** Opening RECORDS SHOWN block **

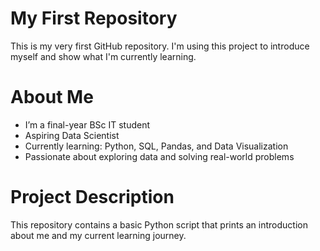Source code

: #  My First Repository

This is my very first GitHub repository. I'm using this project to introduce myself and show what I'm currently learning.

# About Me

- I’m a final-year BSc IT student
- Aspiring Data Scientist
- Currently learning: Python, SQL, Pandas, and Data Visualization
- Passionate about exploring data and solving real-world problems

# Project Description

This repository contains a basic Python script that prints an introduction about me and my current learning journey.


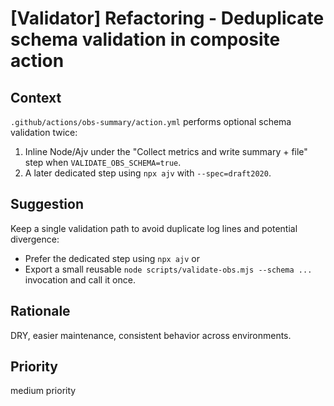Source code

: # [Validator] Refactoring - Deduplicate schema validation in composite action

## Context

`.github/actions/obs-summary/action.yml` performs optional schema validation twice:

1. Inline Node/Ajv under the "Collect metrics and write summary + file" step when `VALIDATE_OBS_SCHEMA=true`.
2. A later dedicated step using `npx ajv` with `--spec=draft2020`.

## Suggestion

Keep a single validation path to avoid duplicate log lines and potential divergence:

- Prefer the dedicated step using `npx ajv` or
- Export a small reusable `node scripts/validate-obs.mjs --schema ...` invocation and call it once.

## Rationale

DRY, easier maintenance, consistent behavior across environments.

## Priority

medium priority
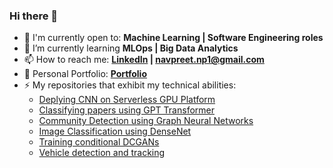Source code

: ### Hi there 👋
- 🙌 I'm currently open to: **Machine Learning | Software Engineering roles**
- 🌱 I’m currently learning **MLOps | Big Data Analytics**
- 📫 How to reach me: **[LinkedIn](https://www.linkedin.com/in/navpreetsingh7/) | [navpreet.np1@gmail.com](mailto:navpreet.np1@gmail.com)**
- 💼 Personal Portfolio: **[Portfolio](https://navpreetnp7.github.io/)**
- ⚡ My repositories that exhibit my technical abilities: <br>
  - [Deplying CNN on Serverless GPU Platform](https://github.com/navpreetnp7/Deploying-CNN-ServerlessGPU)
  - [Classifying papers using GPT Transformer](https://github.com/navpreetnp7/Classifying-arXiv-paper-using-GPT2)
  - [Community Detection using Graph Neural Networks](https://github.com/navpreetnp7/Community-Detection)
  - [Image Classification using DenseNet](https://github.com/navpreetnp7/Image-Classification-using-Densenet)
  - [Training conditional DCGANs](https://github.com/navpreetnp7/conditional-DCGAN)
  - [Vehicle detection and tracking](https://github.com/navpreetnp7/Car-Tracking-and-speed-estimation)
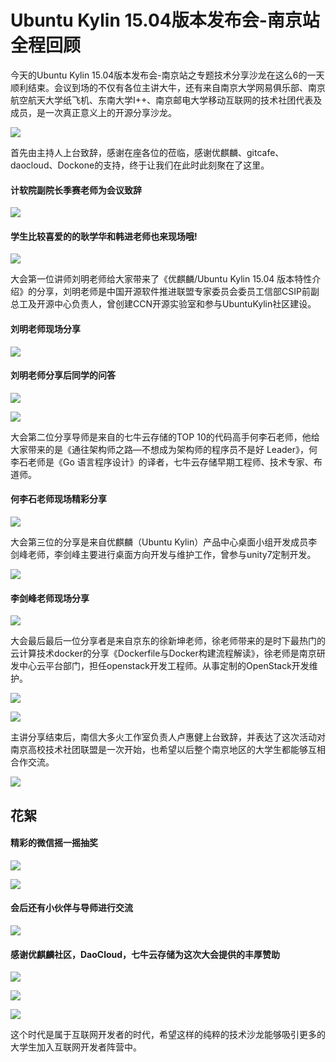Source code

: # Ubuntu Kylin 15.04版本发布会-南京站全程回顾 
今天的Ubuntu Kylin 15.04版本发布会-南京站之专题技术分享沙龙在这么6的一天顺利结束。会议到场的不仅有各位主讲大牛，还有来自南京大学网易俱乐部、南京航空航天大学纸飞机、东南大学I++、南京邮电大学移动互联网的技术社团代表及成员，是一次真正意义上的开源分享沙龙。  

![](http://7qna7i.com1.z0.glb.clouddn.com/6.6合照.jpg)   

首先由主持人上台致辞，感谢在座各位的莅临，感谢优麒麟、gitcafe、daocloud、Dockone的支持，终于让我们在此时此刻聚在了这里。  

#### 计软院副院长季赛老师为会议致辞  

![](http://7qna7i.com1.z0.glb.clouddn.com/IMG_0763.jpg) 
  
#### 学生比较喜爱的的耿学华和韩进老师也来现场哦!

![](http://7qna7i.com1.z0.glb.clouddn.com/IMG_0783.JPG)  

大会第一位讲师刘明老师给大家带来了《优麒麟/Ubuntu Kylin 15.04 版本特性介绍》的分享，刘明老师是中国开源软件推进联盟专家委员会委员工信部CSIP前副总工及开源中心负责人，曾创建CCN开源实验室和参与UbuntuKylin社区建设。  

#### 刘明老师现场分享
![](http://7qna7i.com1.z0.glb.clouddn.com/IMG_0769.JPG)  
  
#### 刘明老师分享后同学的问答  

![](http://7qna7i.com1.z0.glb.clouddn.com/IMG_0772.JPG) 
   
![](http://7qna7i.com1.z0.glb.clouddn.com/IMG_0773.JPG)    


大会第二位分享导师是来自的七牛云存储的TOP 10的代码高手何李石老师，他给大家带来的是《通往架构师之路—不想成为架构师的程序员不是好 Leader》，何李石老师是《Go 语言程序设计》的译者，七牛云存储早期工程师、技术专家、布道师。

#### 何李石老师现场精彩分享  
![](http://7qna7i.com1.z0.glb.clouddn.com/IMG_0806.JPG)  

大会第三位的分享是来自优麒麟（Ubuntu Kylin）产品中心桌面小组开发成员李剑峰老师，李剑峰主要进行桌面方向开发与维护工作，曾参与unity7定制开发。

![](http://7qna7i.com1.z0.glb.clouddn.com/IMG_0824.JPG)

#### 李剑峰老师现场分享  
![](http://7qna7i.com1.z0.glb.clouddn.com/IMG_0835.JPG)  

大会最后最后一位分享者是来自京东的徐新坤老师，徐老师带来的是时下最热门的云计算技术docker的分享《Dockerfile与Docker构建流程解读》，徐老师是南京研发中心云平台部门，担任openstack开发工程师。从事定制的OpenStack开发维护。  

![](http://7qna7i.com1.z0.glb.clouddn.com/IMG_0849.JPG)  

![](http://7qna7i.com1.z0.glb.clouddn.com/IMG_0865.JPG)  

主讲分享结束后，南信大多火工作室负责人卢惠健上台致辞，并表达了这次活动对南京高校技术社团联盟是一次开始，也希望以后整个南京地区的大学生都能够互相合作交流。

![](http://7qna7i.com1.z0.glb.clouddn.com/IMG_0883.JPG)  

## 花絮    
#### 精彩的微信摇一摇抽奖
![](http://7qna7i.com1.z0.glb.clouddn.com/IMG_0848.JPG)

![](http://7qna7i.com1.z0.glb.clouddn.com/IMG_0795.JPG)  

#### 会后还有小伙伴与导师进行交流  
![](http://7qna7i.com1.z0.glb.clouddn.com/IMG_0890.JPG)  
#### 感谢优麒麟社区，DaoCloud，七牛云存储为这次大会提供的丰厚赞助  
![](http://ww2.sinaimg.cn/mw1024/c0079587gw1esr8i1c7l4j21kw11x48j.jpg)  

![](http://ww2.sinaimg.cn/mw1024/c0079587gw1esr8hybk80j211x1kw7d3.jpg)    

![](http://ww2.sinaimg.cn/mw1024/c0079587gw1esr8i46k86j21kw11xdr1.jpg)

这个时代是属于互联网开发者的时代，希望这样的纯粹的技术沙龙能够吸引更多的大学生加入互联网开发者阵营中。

** Closing RECORDS SHOWN block **
** Opening RECORDS SHOWN block **

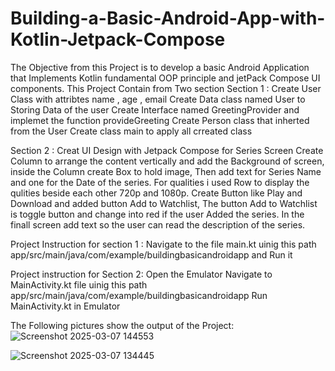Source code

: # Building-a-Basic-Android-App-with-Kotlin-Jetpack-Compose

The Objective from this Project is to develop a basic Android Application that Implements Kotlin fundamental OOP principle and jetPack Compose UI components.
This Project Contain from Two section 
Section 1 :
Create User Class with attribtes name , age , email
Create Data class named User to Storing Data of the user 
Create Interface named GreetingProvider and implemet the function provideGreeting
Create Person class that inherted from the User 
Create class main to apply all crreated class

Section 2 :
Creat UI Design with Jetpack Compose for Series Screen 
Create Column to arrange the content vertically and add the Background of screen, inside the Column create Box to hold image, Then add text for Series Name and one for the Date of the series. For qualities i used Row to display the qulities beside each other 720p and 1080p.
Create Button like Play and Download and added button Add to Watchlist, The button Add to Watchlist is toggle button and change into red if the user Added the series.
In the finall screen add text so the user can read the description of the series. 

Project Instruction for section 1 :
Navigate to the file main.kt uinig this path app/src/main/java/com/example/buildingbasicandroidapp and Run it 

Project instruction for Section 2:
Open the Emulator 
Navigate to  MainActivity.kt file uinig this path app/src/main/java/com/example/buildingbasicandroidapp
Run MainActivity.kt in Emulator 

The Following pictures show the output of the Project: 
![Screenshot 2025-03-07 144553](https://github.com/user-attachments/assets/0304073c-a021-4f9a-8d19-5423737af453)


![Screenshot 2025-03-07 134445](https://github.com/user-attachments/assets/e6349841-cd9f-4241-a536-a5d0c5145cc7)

** Closing RECORDS SHOWN block **
** Opening RECORDS SHOWN block **

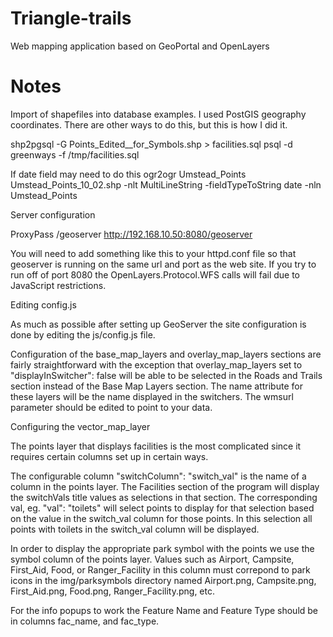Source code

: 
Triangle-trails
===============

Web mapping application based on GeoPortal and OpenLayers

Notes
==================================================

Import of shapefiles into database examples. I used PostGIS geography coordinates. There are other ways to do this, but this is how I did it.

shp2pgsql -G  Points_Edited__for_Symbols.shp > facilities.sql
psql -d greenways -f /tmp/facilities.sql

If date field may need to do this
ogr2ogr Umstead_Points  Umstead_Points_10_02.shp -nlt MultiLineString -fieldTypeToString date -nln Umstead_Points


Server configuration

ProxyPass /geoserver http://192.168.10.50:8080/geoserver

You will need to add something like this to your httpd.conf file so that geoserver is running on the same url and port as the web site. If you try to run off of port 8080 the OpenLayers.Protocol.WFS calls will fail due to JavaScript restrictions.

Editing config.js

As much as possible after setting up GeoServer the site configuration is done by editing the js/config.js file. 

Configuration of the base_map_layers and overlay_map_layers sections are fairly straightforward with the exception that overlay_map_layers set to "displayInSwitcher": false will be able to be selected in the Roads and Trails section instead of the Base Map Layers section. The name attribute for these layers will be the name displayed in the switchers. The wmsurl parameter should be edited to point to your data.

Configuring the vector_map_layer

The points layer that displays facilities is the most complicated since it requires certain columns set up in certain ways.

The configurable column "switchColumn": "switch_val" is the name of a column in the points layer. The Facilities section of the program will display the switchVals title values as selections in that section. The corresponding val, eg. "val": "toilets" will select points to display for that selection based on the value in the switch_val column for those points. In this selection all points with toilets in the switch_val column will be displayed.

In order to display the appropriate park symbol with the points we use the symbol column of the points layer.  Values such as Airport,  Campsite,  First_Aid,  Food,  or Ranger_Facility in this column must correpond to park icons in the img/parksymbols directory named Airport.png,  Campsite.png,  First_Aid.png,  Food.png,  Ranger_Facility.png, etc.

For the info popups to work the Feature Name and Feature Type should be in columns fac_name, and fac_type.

** Closing RECORDS SHOWN block **

> _PROBLEM DETAILS_
Look through the entries above and report each line where the string "Screenshot" occurs.

> _SOLVED EXERCISE_
![Screenshot 2025-03-07 144553](https://github.com/user-attachments/assets/0304073c-a021-4f9a-8d19-5423737af453)
![Screenshot 2025-03-07 134445](https://github.com/user-attachments/assets/e6349841-cd9f-4241-a536-a5d0c5145cc7)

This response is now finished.